1.11.6 Intrinsic Apoptosis Definition
Intrinsic apoptosis is a programmed cell death pathway triggered by internal stress signals, crucial for eliminating damaged cells in biological systems.
Intrinsic Apoptosis Definition is the precise characterization of the mitochondrial pathway of programmed cell death, triggered by internal cellular stress signals rather than by extracellular death ligands, and executed through mitochondrial outer membrane permeabilization, cytochrome c release, and activation of the initiator caspase-9. Intrinsic apoptosis is defined as the specific apoptotic route through which a cell integrates diverse internal stress signals, such as DNA damage, oncogene activation, endoplasmic reticulum stress, and growth factor deprivation, into a unified decision regarding cell survival or death, governed centrally by the relative balance of pro-apoptotic and anti-apoptotic BCL-2 family proteins.
Formally, intrinsic apoptosis is defined by its dependence on mitochondrial outer membrane permeabilization as the point of no return: once this event occurs, release of cytochrome c and other pro-apoptotic factors from the mitochondrial intermembrane space into the cytosol commits the cell irreversibly to the downstream caspase cascade and death.
Molecular Regulation by the BCL-2 Family
Pro-Apoptotic Effectors
BAX and BAK are pro-apoptotic effector proteins that, upon activation, oligomerize within the mitochondrial outer membrane to form pores directly responsible for its permeabilization, representing the immediate executors of the intrinsic pathway's decisive step.
Pro-Apoptotic BH3-Only Sensors
BH3-only proteins, such as BID, BIM, and PUMA, function as sensors of specific cellular stress signals and act either by directly activating BAX and BAK or by neutralizing anti-apoptotic BCL-2 family members, thereby transmitting diverse upstream stress signals into the core mitochondrial decision point.
Anti-Apoptotic Guardians
Anti-apoptotic proteins, including BCL-2, BCL-XL, and MCL-1, restrain BAX and BAK activity and sequester BH3-only proteins, maintaining mitochondrial membrane integrity under normal conditions; the overall commitment to intrinsic apoptosis is determined by the shifting balance among these three functional classes of BCL-2 family proteins.
Execution Sequence
Mitochondrial Outer Membrane Permeabilization
When pro-apoptotic signaling predominates, BAX and BAK oligomerize to permeabilize the mitochondrial outer membrane, an event considered the defining, committed step of the intrinsic pathway.

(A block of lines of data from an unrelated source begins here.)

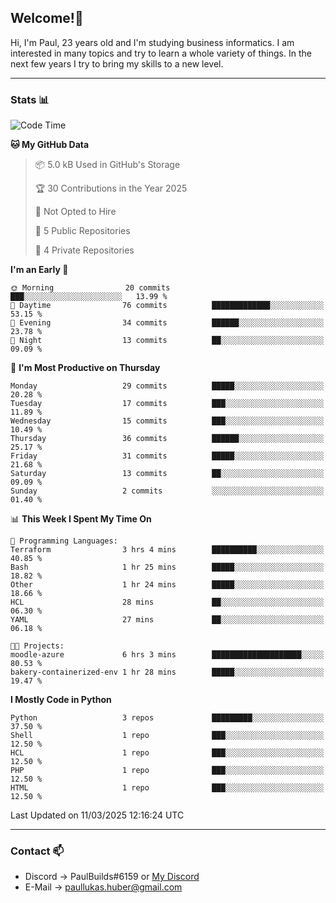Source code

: ## Welcome!👋

Hi, I'm Paul, 23 years old and I'm studying business informatics. I am interested in many topics and try to learn a whole variety of things. In the next few years I try to bring my skills to a new level.

---
### Stats 📊

<!--START_SECTION:waka-->
![Code Time](http://img.shields.io/badge/Code%20Time-98%20hrs%201%20min-blue)

**🐱 My GitHub Data** 

> 📦 5.0 kB Used in GitHub's Storage 
 > 
> 🏆 30 Contributions in the Year 2025
 > 
> 🚫 Not Opted to Hire
 > 
> 📜 5 Public Repositories 
 > 
> 🔑 4 Private Repositories 
 > 
**I'm an Early 🐤** 

```text
🌞 Morning                20 commits          ███░░░░░░░░░░░░░░░░░░░░░░   13.99 % 
🌆 Daytime                76 commits          █████████████░░░░░░░░░░░░   53.15 % 
🌃 Evening                34 commits          ██████░░░░░░░░░░░░░░░░░░░   23.78 % 
🌙 Night                  13 commits          ██░░░░░░░░░░░░░░░░░░░░░░░   09.09 % 
```
📅 **I'm Most Productive on Thursday** 

```text
Monday                   29 commits          █████░░░░░░░░░░░░░░░░░░░░   20.28 % 
Tuesday                  17 commits          ███░░░░░░░░░░░░░░░░░░░░░░   11.89 % 
Wednesday                15 commits          ███░░░░░░░░░░░░░░░░░░░░░░   10.49 % 
Thursday                 36 commits          ██████░░░░░░░░░░░░░░░░░░░   25.17 % 
Friday                   31 commits          █████░░░░░░░░░░░░░░░░░░░░   21.68 % 
Saturday                 13 commits          ██░░░░░░░░░░░░░░░░░░░░░░░   09.09 % 
Sunday                   2 commits           ░░░░░░░░░░░░░░░░░░░░░░░░░   01.40 % 
```


📊 **This Week I Spent My Time On** 

```text
💬 Programming Languages: 
Terraform                3 hrs 4 mins        ██████████░░░░░░░░░░░░░░░   40.85 % 
Bash                     1 hr 25 mins        █████░░░░░░░░░░░░░░░░░░░░   18.82 % 
Other                    1 hr 24 mins        █████░░░░░░░░░░░░░░░░░░░░   18.66 % 
HCL                      28 mins             ██░░░░░░░░░░░░░░░░░░░░░░░   06.30 % 
YAML                     27 mins             ██░░░░░░░░░░░░░░░░░░░░░░░   06.18 % 

🐱‍💻 Projects: 
moodle-azure             6 hrs 3 mins        ████████████████████░░░░░   80.53 % 
bakery-containerized-env 1 hr 28 mins        █████░░░░░░░░░░░░░░░░░░░░   19.47 % 
```

**I Mostly Code in Python** 

```text
Python                   3 repos             █████████░░░░░░░░░░░░░░░░   37.50 % 
Shell                    1 repo              ███░░░░░░░░░░░░░░░░░░░░░░   12.50 % 
HCL                      1 repo              ███░░░░░░░░░░░░░░░░░░░░░░   12.50 % 
PHP                      1 repo              ███░░░░░░░░░░░░░░░░░░░░░░   12.50 % 
HTML                     1 repo              ███░░░░░░░░░░░░░░░░░░░░░░   12.50 % 
```




 Last Updated on 11/03/2025 12:16:24 UTC
<!--END_SECTION:waka-->

---
### Contact 📫

* Discord -> PaulBuilds#6159 or [My Discord](https://discord.gg/7kq6UnB)
* E-Mail -> paullukas.huber@gmail.com
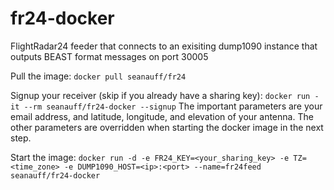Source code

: # fr24-docker
FlightRadar24 feeder that connects to an exisiting dump1090 instance that outputs BEAST format messages on port 30005

Pull the image: ```docker pull seanauff/fr24```

Signup your receiver (skip if you already have a sharing key): ```docker run -it --rm seanauff/fr24-docker --signup```
The important parameters are your email address, and latitude, longitude, and elevation of your antenna. The other parameters are overridden when starting the docker image in the next step.

Start the image: ```docker run -d -e FR24_KEY=<your_sharing_key> -e TZ=<time_zone> -e DUMP1090_HOST=<ip>:<port> --name=fr24feed seanauff/fr24-docker```
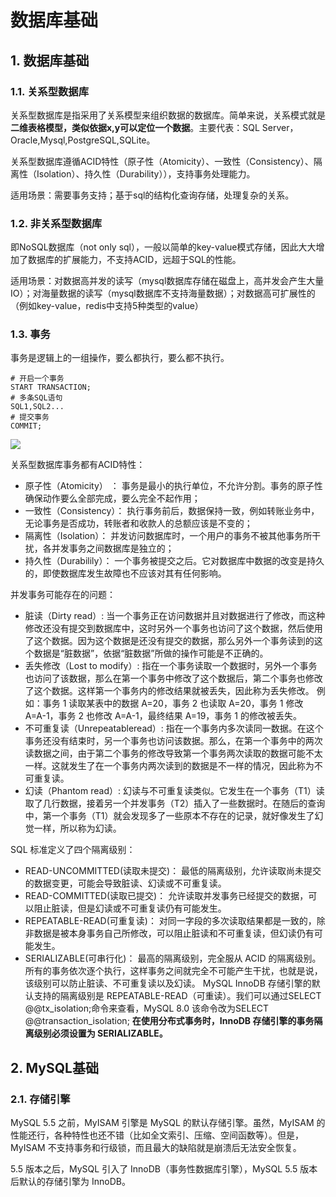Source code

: # 数据库基础
## 1. 数据库基础
### 1.1. 关系型数据库

关系型数据库是指采用了关系模型来组织数据的数据库。简单来说，关系模式就是**二维表格模型，类似依据x,y可以定位一个数据**。主要代表：SQL Server，Oracle,Mysql,PostgreSQL,SQLite。

关系型数据库遵循ACID特性（原子性（Atomicity）、一致性（Consistency）、隔离性（Isolation）、持久性（Durability）），支持事务处理能力。

适用场景：需要事务支持；基于sql的结构化查询存储，处理复杂的关系。


### 1.2. 非关系型数据库

即NoSQL数据库（not only sql），一般以简单的key-value模式存储，因此大大增加了数据库的扩展能力，不支持ACID，远超于SQL的性能。

适用场景：对数据高并发的读写（mysql数据库存储在磁盘上，高并发会产生大量IO）；对海量数据的读写（mysql数据库不支持海量数据）；对数据高可扩展性的（例如key-value，redis中支持5种类型的value）

### 1.3. 事务
事务是逻辑上的一组操作，要么都执行，要么都不执行。

```
# 开启一个事务
START TRANSACTION;
# 多条SQL语句
SQL1,SQL2...
# 提交事务
COMMIT;
```
![](https://guide-blog-images.oss-cn-shenzhen.aliyuncs.com/2020-12/640-20201207160554677.png)

关系型数据库事务都有ACID特性：

* 原子性（Atomicity） ： 事务是最小的执行单位，不允许分割。事务的原子性确保动作要么全部完成，要么完全不起作用；
* 一致性（Consistency）： 执行事务前后，数据保持一致，例如转账业务中，无论事务是否成功，转账者和收款人的总额应该是不变的；
* 隔离性（Isolation）： 并发访问数据库时，一个用户的事务不被其他事务所干扰，各并发事务之间数据库是独立的；
* 持久性（Durabilily）： 一个事务被提交之后。它对数据库中数据的改变是持久的，即使数据库发生故障也不应该对其有任何影响。

并发事务可能存在的问题：
* 脏读（Dirty read）: 当一个事务正在访问数据并且对数据进行了修改，而这种修改还没有提交到数据库中，这时另外一个事务也访问了这个数据，然后使用了这个数据。因为这个数据是还没有提交的数据，那么另外一个事务读到的这个数据是“脏数据”，依据“脏数据”所做的操作可能是不正确的。
* 丢失修改（Lost to modify）: 指在一个事务读取一个数据时，另外一个事务也访问了该数据，那么在第一个事务中修改了这个数据后，第二个事务也修改了这个数据。这样第一个事务内的修改结果就被丢失，因此称为丢失修改。 例如：事务 1 读取某表中的数据 A=20，事务 2 也读取 A=20，事务 1 修改 A=A-1，事务 2 也修改 A=A-1，最终结果 A=19，事务 1 的修改被丢失。
* 不可重复读（Unrepeatableread）: 指在一个事务内多次读同一数据。在这个事务还没有结束时，另一个事务也访问该数据。那么，在第一个事务中的两次读数据之间，由于第二个事务的修改导致第一个事务两次读取的数据可能不太一样。这就发生了在一个事务内两次读到的数据是不一样的情况，因此称为不可重复读。
* 幻读（Phantom read）: 幻读与不可重复读类似。它发生在一个事务（T1）读取了几行数据，接着另一个并发事务（T2）插入了一些数据时。在随后的查询中，第一个事务（T1）就会发现多了一些原本不存在的记录，就好像发生了幻觉一样，所以称为幻读。

SQL 标准定义了四个隔离级别：

* READ-UNCOMMITTED(读取未提交)： 最低的隔离级别，允许读取尚未提交的数据变更，可能会导致脏读、幻读或不可重复读。
* READ-COMMITTED(读取已提交)： 允许读取并发事务已经提交的数据，可以阻止脏读，但是幻读或不可重复读仍有可能发生。
* REPEATABLE-READ(可重复读)： 对同一字段的多次读取结果都是一致的，除非数据是被本身事务自己所修改，可以阻止脏读和不可重复读，但幻读仍有可能发生。
* SERIALIZABLE(可串行化)： 最高的隔离级别，完全服从 ACID 的隔离级别。所有的事务依次逐个执行，这样事务之间就完全不可能产生干扰，也就是说，该级别可以防止脏读、不可重复读以及幻读。
MySQL InnoDB 存储引擎的默认支持的隔离级别是 REPEATABLE-READ（可重读）。我们可以通过SELECT @@tx_isolation;命令来查看，MySQL 8.0 该命令改为SELECT @@transaction_isolation;
**在使用分布式事务时，InnoDB 存储引擎的事务隔离级别必须设置为 SERIALIZABLE。**
## 2. MySQL基础

### 2.1. 存储引擎
MySQL 5.5 之前，MyISAM 引擎是 MySQL 的默认存储引擎。虽然，MyISAM 的性能还行，各种特性也还不错（比如全文索引、压缩、空间函数等）。但是，MyISAM 不支持事务和行级锁，而且最大的缺陷就是崩溃后无法安全恢复。

5.5 版本之后，MySQL 引入了 InnoDB（事务性数据库引擎），MySQL 5.5 版本后默认的存储引擎为 InnoDB。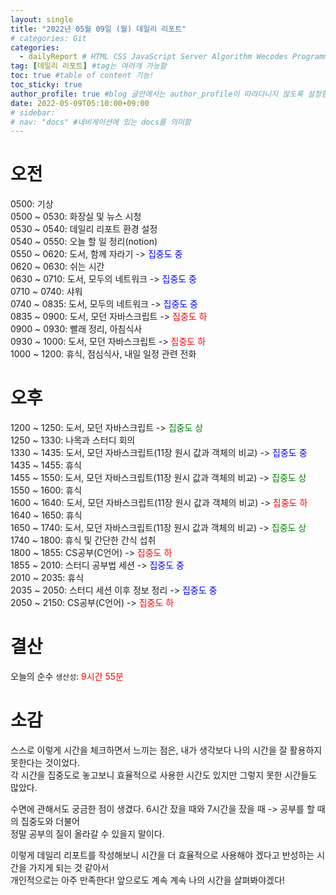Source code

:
 ```yaml
---
layout: single
title: "2022년 05월 09일 (월) 데일리 리포트"  
# categories: Git
categories:
  - dailyReport # HTML CSS JavaScript Server Algorithm Wecodes Programmers CS Github Blog
tag: [데일리 리포트] #tag는 여러개 가능함
toc: true #table of content 기능!
toc_sticky: true
author_profile: true #blog 글안에서는 author_profile이 따라다니지 않도록 설정함
date: 2022-05-09T05:10:00+09:00
# sidebar:
# nav: "docs" #네비게이션에 있는 docs를 의미함
---
```

# 오전
0500: 기상  
0500 ~ 0530: 화장실 및 뉴스 시청  
0530 ~ 0540: 데일리 리포트 환경 설정  
0540 ~ 0550: 오늘 할 일 정리(notion)  
0550 ~ 0620: 도서, 함께 자라기 -> <span style="color:blue">집중도 중</span>  
0620 ~ 0630: 쉬는 시간  
0630 ~ 0710: 도서, 모두의 네트워크 -> <span style="color:blue">집중도 중</span>  
0710 ~ 0740: 샤워  
0740 ~ 0835: 도서, 모두의 네트워크 -> <span style="color:blue">집중도 중</span>  
0835 ~ 0900: 도서, 모던 자바스크립트 -> <span style="color:red">집중도 하</span>  
0900 ~ 0930: 빨래 정리, 아침식사  
0930 ~ 1000: 도서, 모던 자바스크립트 -> <span style="color:red">집중도 하</span>  
1000 ~ 1200: 휴식, 점심식사, 내일 일정 관련 전화  

# 오후
1200 ~ 1250: 도서, 모던 자바스크립트 -> <span style="color:green">집중도 상</span>  
1250 ~ 1330: 나목과 스터디 회의  
1330 ~ 1435: 도서, 모던 자바스크립트(11장 원시 값과 객체의 비교) -> <span style="color:blue">집중도 중</span>  
1435 ~ 1455: 휴식  
1455 ~ 1550: 도서, 모던 자바스크립트(11장 원시 값과 객체의 비교) -> <span style="color:green">집중도 상</span>  
1550 ~ 1600: 휴식  
1600 ~ 1640: 도서, 모던 자바스크립트(11장 원시 값과 객체의 비교) -> <span style="color:red">집중도 하</span>  
1640 ~ 1650: 휴식  
1650 ~ 1740: 도서, 모던 자바스크립트(11장 원시 값과 객체의 비교) -> <span style="color:green">집중도 상</span>  
1740 ~ 1800: 휴식 및 간단한 간식 섭취  
1800 ~ 1855: CS공부(C언어) -> <span style="color:red">집중도 하</span>  
1855 ~ 2010: 스터디 공부법 세션 -> <span style="color:blue">집중도 중</span>  
2010 ~ 2035: 휴식  
2035 ~ 2050: 스터디 세션 이후 정보 정리 -> <span style="color:blue">집중도 중</span>  
2050 ~ 2150: CS공부(C언어) -> <span style="color:red">집중도 하</span>  

# 결산
오늘의 순수 `생산성`: <span style="color:red">9시간 55분</span>  

# 소감
스스로 이렇게 시간을 체크하면서 느끼는 점은, 내가 생각보다 나의 시간을 잘 활용하지 못한다는 것이었다.  
각 시간을 집중도로 놓고보니 효율적으로 사용한 시간도 있지만 그렇지 못한 시간들도 많았다.  

수면에 관해서도 궁금한 점이 생겼다. 6시간 잤을 때와 7시간을 잤을 때 -> 공부를 할 때의 집중도와 더불어  
정말 공부의 질이 올라갈 수 있을지 말이다.  

이렇게 데일리 리포트를 작성해보니 시간을 더 효율적으로 사용해야 겠다고 반성하는 시간을 가지게 되는 것 같아서  
개인적으로는 아주 만족한다! 앞으로도 계속 계속 나의 시간을 살펴봐야겠다!  


<!-- 메소드 위에 변수 선언, 메소드 안에 메소드, 메소드 끝나고 리턴 -->

<!-- ### 2. Link 넣기

```

유형 1: (설명어를 입력) : [gunhee's coding blog](https://gunhee-jeong.github.io/)
유형 2: (URL 자동연결) : <https://gunhee-jeong.github.io/>
유형 3: (동일 파일 내 '문단으로 이동') : [1. Header로 이동](###-1-header)

```

유형 1: (설명어를 입력) : [gunhee's coding blog](https://gunhee-jeong.github.io/)
유형 2: (URL 자동연결) : <https://gunhee-jeong.github.io/>
유형 3: (동일 파일 내 '문단으로 이동') : [1. Header로 이동](#1-header)
유형 3의 방법

1. 특수문자를 제거
2. 스페이스는 -로 바꾸고
3. 대문자는 소문자로!
   그래서 ### 1. Header -> #1-header

## Link: [google][https://www.google.com/]

### 3. 수평선

```

---

```

---

### 4. 라인 바꾸기

```

스페이스바를 2번 눌러주면 다음칸으로
이동할 수 있어요!

```

---

스페이스바를 2번 눌러주면
다음칸으로 이동할 수 있어요!

### 5. list 만들기

```

1. 1번
2. 2번
3. 3번

- 순서없는 list
  - 순서없는 list
    - 순서없는 list

```

1. 1번
2. 2번
3. 3번

- 순서없는 list
  - 순서없는 list
    - 순서없는 list

---

### 6. font 관련

```

**진하게** -> 볼드
_기울여서_ -> 이탤릭체
~~취소선~~ -> 취소선

<ul>밑줄넣기</ul> -> 밑줄
<span style="color:red">빨간 글씨</span> -> 글자색
이것이 `인라인` 입니다 -> 인라인 코드
```

**진하게** -> 볼드
_기울여서_ -> 이탤릭체
~~취소선~~ -> 취소선
<u>밑줄넣기</u> -> 밑줄
<span style="color:red">빨간 글씨</span>
이것이 `인라인` 입니다 -> 인라인 코드

---

### 7. 인용구문

```
> coding
>
> > JavaScript
> >
> > > 내가 프짱!
```

> coding
>
> > JavaScript
> >
> > > 내가 프짱!

---

### 8. 이미지 삽입

```
유형1: ('사이즈를 조절' -> HTML 태그 사용) : <img src="https://gunhee-jeong.github.io/assets/images/blogLogo.png" width="300" height="200">
유형2: (이미지 삽입 후 -> 링크 걸기)
[![이미지](https://gunhee-jeong.github.io/assets/images/blogLogo/blogLogo.png)](https://gunhee-jeong.github.io/)
```

유형1: ('사이즈를 조절' -> HTML 태그 사용) : <img src="https://gunhee-jeong.github.io/assets/images/blogLogo.png" width="300" height="200">
유형2: (이미지 삽입 후 -> 링크 걸기)
[![이미지](https://gunhee-jeong.github.io/assets/images/blogLogo.png)](https://gunhee-jeong.github.io/)

### 9. 표 만들기

```
||국어|영어|
| :--- | ---: | :--: |
|건희 | 100점 | 100점
|철수 | 100점 | 100점
```

|      |  국어 | 영어  |
| :--- | ----: | :---: |
| 건희 | 100점 | 100점 |
| 철수 | 100점 | 100점 |

> - header를 넣고 싶은 경우 ---을 사용하고 :을 이용하여 정렬에 사용함!

### 10. 토글 만들기

```
<details>
<summary>여기를 누르세요</summary>
<div markdown="1">
숨겨진 내용
</div>
</details>
```

<details>
<summary>여기를 누르세요</summary>
<div markdown="1">
숨겨진 내용
</div>
</details> -->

Cytochrome c Release and Apoptosome Formation
Released cytochrome c binds the adaptor protein APAF-1 in the cytosol, promoting its oligomerization into a heptameric structure known as the apoptosome, which recruits and activates initiator caspase-9.
Executioner Caspase Activation
Active caspase-9 cleaves and activates executioner caspases, principally caspase-3 and caspase-7, which carry out the proteolytic cleavage of cellular substrates responsible for the characteristic morphological features of apoptosis.
Triggers of Intrinsic Apoptosis
DNA Damage
Significant, unrepaired DNA damage activates the p53 tumor suppressor, which transcriptionally induces pro-apoptotic BH3-only proteins such as PUMA and NOXA, linking genomic integrity surveillance directly to the intrinsic apoptotic pathway.
Oncogenic Stress
Aberrant, excessive activation of oncogenic signaling pathways can trigger intrinsic apoptosis as a protective mechanism, functioning as a barrier against the survival of cells bearing potentially transforming genetic alterations.
Growth Factor and Survival Signal Withdrawal
Removal of growth factors or survival signals reduces expression or activity of anti-apoptotic BCL-2 family proteins, shifting the balance toward BAX/BAK activation and commitment to intrinsic apoptosis.
Relevance to Cancer Biology
Evasion of intrinsic apoptosis is one of the most consistently observed alterations across human cancers, commonly achieved through overexpression of anti-apoptotic BCL-2 family members, downregulation or mutation of pro-apoptotic effectors, or loss of p53 function, each of which shifts the mitochondrial balance toward survival despite the presence of DNA damage or oncogenic stress that would normally commit a cell to this pathway.